Crime
The end of the for-profit prison era?
A nationwide campaign to stem investments in private corrections companies is gathering steam
A protester displays a placard reading "Stop corporate greed. Close private prisons" as he takes part in an Occupy Phoenix demonstration on Oct. 17, 2011 (Credit: Reuters/Eric Thayer) Early this year, the United Methodist Church Board of Pension and Health Benefits voted to withdraw nearly $1 million in stocks from two private prison companies, the GEO Group and Corrections Corporation of America (CCA).
The decision by the largest faith-based pension fund in the United States came in response to concerns expressed last May by the church’s immigration task force and a group of national activists.
“Our board simply felt that it did not want to profit from the business of incarcerating others,” said Colette Nies, managing director of communications for the board.
“Our concern was not with how the companies manage or operate their business, but with the service that the companies offer,” Nies added. “We believe that profiting from incarceration is contrary to church values.”
It was an important success for a slew of activists across the country who are pushing investors and institutions to divest from the private prison industry.
The National Prison Divestment Campaign, launched last spring, includes a broad coalition of immigrant rights, criminal justice and other organizations targeting private prison companies like CCA and the GEO Group, the two largest private prison corporations in the United States.
Affecting companies’ bottom lines is just one of the campaigners’ aims.
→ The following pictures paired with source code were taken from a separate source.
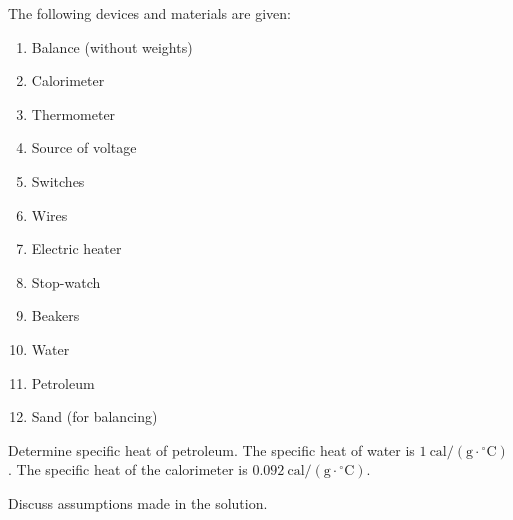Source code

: The following devices and materials are given:
\begin{enumerate}\itemsep0pt
  \item Balance (without weights)
  \item Calorimeter
  \item Thermometer
  \item Source of voltage
  \item Switches
  \item Wires
  \item Electric heater
  \item Stop-watch
  \item Beakers
  \item Water
  \item Petroleum
  \item Sand (for balancing)
\end{enumerate}
Determine specific heat of petroleum. The specific heat of water is
$1~\mathrm{cal/(g\cdot{}^\circ C)}$. The specific heat of the calorimeter is
$0.092~\mathrm{cal/(g\cdot{}^\circ C)}$.

Discuss assumptions made in the solution.
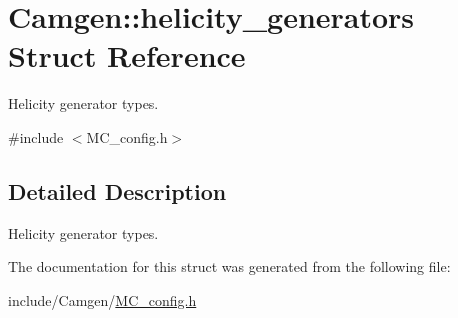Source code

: \hypertarget{a00274}{}\section{Camgen\+:\+:helicity\+\_\+generators Struct Reference}
\label{a00274}


Helicity generator types.  




{\ttfamily \#include $<$M\+C\+\_\+config.\+h$>$}



\subsection{Detailed Description}
Helicity generator types. 

The documentation for this struct was generated from the following file\+:\begin{DoxyCompactItemize}
\item 
include/\+Camgen/\hyperlink{a00690}{M\+C\+\_\+config.\+h}\end{DoxyCompactItemize}
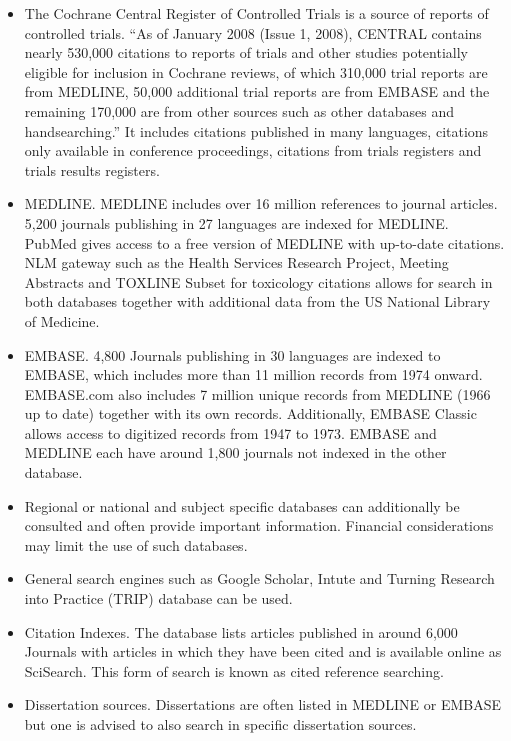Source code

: \begin{itemize}
\item The Cochrane Central Register of Controlled Trials is a source of reports of controlled trials. ``As of January 2008 (Issue 1, 2008), CENTRAL contains nearly 530,000 citations to reports of trials and other studies potentially eligible for inclusion in Cochrane reviews, of which 310,000 trial reports are from MEDLINE, 50,000 additional trial reports are from EMBASE and the remaining 170,000 are from other sources such as other databases and handsearching.'' It includes citations published in many languages, citations only available in conference proceedings, citations from trials registers and trials results registers.
\item MEDLINE. MEDLINE includes over 16 million references to journal articles. 5,200 journals publishing in 27 languages are indexed for MEDLINE. PubMed gives access to a free version of MEDLINE with up-to-date citations. NLM gateway such as the Health Services Research Project, Meeting Abstracts and TOXLINE Subset for toxicology citations allows for search in both databases together with additional data from the US National Library of Medicine.
\item EMBASE. 4,800 Journals publishing in 30 languages are indexed to EMBASE, which includes more than 11 million records from 1974 onward. EMBASE.com also includes 7 million unique records from MEDLINE (1966 up to date) together with its own records. Additionally, EMBASE Classic allows access to digitized records from 1947 to 1973. EMBASE and MEDLINE each have around 1,800 journals not indexed in the other database.
\item Regional or national and subject specific databases can additionally be consulted and often provide important information. Financial considerations may limit the use of such databases.
\item General search engines such as Google Scholar, Intute and Turning Research into Practice (TRIP) database can be used.
\item Citation Indexes. The database lists articles published in around 6,000 Journals with articles in which they have been cited and is available online as SciSearch. This form of search is known as cited reference searching.
\item Dissertation sources. Dissertations are often listed in MEDLINE or EMBASE but one is advised to also search in specific dissertation sources.

\end{itemize}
Their larger goal is to raise public awareness about an industry they claim not only profits from incarceration, but also drives local and national immigration and criminal justice policy.
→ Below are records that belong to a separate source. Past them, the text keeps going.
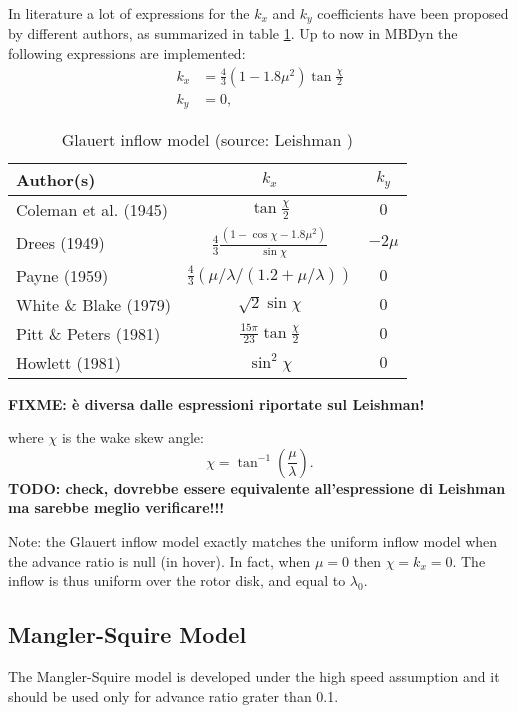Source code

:In literature a lot of expressions for the $k_x$ and $k_y$ coefficients have
been proposed by different authors, as summarized in table \ref{tab:GlauertCoeff}.
Up to now in MBDyn the following expressions are
implemented:
\begin{align}
k_x &=  \frac{4}{3} \left( 1 - 1.8 \mu^2 \right) \tan{\frac{\chi}{2}}
\\
k_y &= 0,
\end{align}
\begin{table}[h]
\centering
\caption{Glauert inflow model (source: Leishman \cite{LEISHMAN-2006})}\label{tab:GlauertCoeff}
\begin{tabular}{l|c|c}
\textbf{Author(s)} & $k_x$ & $k_y$\\
\hline
Coleman et al. (1945)	&	
$\tan{\frac{\chi}{2}}$	&	$0$\\
Drees (1949)		&	
$\frac{4}{3}\frac{\left( 1 - \cos{\chi} -1.8 \mu^2\right)}{\sin{\chi}} $	&	$-2 \mu$\\
Payne (1959)		&
$\frac{4}{3} ( \mu/ \lambda/ (1.2 + \mu/\lambda))$	&	$0$\\
White \& Blake (1979)	&
$\sqrt{2} \sin{\chi}$	&	$0$\\
Pitt \& Peters (1981)	&
$\frac{15 \pi}{23} \tan{\frac{\chi}{2}}$	&	$0$\\
Howlett (1981)		&
$ \sin^2{\chi}$	&	$0$\\
\end{tabular}
\end{table}

\textbf{FIXME: \`e diversa dalle espressioni riportate sul Leishman!}

where $\chi$ is the wake skew angle:
\begin{equation}
\chi = \tan^{-1}\left( \frac{\mu}{\lambda} \right).
\end{equation}
\textbf{TODO: check, dovrebbe essere equivalente all'espressione di Leishman ma
sarebbe meglio verificare!!!}

Note: the Glauert inflow model exactly matches the uniform inflow model
when the advance ratio is null (in hover).
In fact, when $\mu = 0$ then $\chi = k_x = 0$.
The inflow is thus uniform over the rotor disk, and equal to $\lambda_0$.

\subsection{Mangler-Squire Model}

The Mangler-Squire model is developed under the high speed assumption
and it should be used only for advance ratio grater than 0.1.

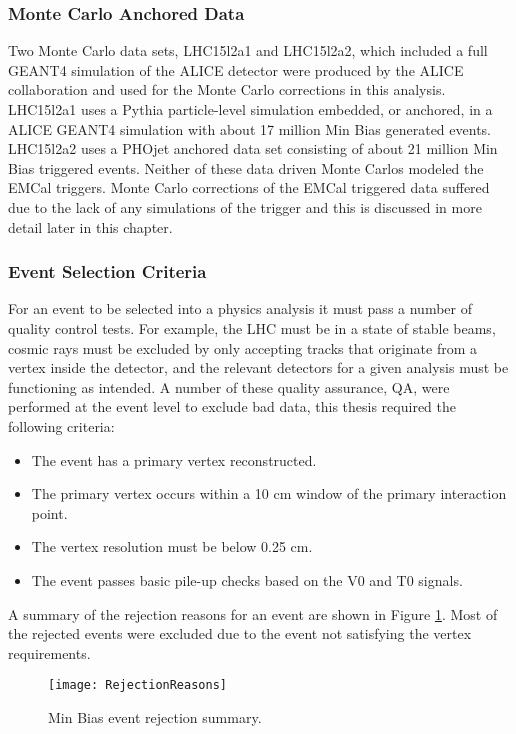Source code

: \subsubsection{Monte Carlo Anchored Data}
Two Monte Carlo data sets, LHC15l2a1 and LHC15l2a2, which included a full GEANT4 simulation of the ALICE detector were produced by the ALICE collaboration and used for the Monte Carlo corrections in this analysis.   LHC15l2a1 uses a Pythia particle-level simulation embedded, or anchored, in a ALICE GEANT4 simulation with about 17 million Min Bias generated events.  LHC15l2a2 uses a PHOjet anchored data set consisting of about 21 million Min Bias triggered events.  Neither of these data driven Monte Carlos modeled the EMCal triggers.  Monte Carlo corrections of the EMCal triggered data suffered due to the lack of any simulations of the trigger and this is discussed in more detail later in this chapter.

\subsubsection{Event Selection Criteria}
For an event to be selected into a physics analysis it must pass a number of quality control tests.  For example, the LHC must be in a state of stable beams, cosmic rays must be excluded by only accepting tracks that originate from a vertex inside the detector, and the relevant detectors for a given analysis must be functioning as intended.  A number of these quality assurance, QA, were performed at the event level to exclude bad data, this thesis required the following criteria:

\begin{itemize}
  \item The event has a primary vertex reconstructed.
  \item The primary vertex occurs within a 10 cm window of the primary interaction point.
  \item The vertex resolution must be below 0.25 cm.
  \item The event passes basic pile-up checks based on the V0 and T0 signals.
\end{itemize}


A summary of the rejection reasons for an event are shown in Figure \ref{fig:eventqa}.  Most of the rejected events were excluded due to the event not satisfying the vertex requirements.

\begin{figure}[h]
\texttt{[image: RejectionReasons]}
\centering
\caption{Min Bias event rejection summary.}
\label{fig:eventqa}
\end{figure}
“Divestment is a way to engage people where they are,” said Bob Libal, an organizer with Grassroots Leadership, a team of community organizers based in North Carolina and a member of the campaign. “You might not have a private prison in your community, but I bet you have a Wells Fargo, or another institution that is invested in and buying stock in these corporations.”
“These are publicly traded corporations,” he added. “And they should be held accountable.”
16 Cities Targeted
On Jan. 24, the campaign launched events in 16 cities—including Salt Lake City and Boston—during a coordinated national day of action. Activists, including some with Occupy Miami, were arrested in Boca Raton, Fla., for protesting investors’ ties to prison companies and immigration detention centers at the GAIM hedge fund conference.
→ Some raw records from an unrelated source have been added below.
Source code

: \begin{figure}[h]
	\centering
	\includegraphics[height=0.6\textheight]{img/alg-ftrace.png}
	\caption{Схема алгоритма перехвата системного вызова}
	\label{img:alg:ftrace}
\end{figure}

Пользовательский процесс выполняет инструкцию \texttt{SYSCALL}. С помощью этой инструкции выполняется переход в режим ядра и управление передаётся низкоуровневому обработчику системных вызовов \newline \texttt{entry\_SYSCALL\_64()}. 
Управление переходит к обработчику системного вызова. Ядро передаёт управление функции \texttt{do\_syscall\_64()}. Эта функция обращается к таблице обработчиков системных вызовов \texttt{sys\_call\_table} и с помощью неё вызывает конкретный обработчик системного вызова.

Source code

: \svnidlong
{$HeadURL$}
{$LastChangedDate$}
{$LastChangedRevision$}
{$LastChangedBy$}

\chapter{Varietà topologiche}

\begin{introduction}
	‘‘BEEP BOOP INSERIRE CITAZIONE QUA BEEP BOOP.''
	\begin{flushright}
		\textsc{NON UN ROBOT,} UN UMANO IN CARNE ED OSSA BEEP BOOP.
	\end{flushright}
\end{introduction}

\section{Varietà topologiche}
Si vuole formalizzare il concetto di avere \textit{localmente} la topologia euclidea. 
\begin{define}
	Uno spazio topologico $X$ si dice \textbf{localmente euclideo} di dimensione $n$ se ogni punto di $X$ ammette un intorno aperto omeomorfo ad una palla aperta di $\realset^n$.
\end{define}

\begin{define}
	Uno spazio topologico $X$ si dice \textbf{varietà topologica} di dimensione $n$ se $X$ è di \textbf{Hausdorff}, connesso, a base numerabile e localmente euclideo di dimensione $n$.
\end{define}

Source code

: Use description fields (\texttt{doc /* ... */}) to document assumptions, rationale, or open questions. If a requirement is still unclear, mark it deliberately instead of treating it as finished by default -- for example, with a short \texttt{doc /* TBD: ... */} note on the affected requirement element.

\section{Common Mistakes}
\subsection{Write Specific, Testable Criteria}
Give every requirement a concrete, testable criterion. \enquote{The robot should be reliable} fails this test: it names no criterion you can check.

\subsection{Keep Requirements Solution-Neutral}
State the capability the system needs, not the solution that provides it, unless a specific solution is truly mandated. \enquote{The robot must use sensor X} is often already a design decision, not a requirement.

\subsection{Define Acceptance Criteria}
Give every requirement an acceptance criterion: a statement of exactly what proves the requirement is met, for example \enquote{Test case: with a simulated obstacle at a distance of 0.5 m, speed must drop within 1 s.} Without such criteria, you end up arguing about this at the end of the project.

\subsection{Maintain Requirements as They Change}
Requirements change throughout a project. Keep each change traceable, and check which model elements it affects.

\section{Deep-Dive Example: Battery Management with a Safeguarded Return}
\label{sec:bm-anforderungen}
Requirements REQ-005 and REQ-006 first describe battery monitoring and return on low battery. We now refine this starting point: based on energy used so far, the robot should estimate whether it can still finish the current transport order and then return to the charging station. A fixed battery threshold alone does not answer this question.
In the past year activists have staged protests at financial firms, including “occupations” of branches of Wells Fargo, which holds stock in the GEO Group. The campaign has claimed some noteworthy successes in addition to the Methodist Church decision.
Last February, Pershing Square Capital Management, a powerful hedge fund run by investor Bill Ackman, unloaded about 3.4 million shares of its stock, despite having called it an “attractive investment” in a letter to investors only two months prior.
Pershing Square had been the campaign’s first target. Pershing bought into CCA in 2009, and at one time owned 10 percent of the company, the largest share of any single investor. But the partial sell-off spurred protesters to push the company even further.
On May 12, activists protested outside Ackman’s Manhattan apartment building during a day of action that saw other protests targeting Wells Fargo, Fidelity and other firms throughout the country. Days after the protest, Ackman had sold the rest of his shares — over 4 million.
All told, Pershing divested about $200 million from the company.
Pershing did not respond to requests from the Crime Report for comment
The Pershing divestment “was shocking to us,” said Peter Cervantes-Gautschi, executive director of Enlace, a coalition of labor and community organizations in Mexico and the United States. “Not that they divested, but that they divested so quickly.”
Profit Windfall
For decades, private prison companies have been seen as solid investments by banks and hedge funds like Pershing Square.
Founded in the 1980s and fueled by the increase in mass incarceration, companies such as CCA and the GEO Group saw explosive growth through the early 1990s. As tough-on-crime measures such as mandatory minimum sentencing, truth-in-sentencing and three-strikes laws helped to pack American prisons, corrections companies saw a windfall in profits.
In the early 1980s, there were hardly any private adult prisons in the U.S. By 1990, there were 67 privately run detention facilities, with an average population of 7,000 inmates.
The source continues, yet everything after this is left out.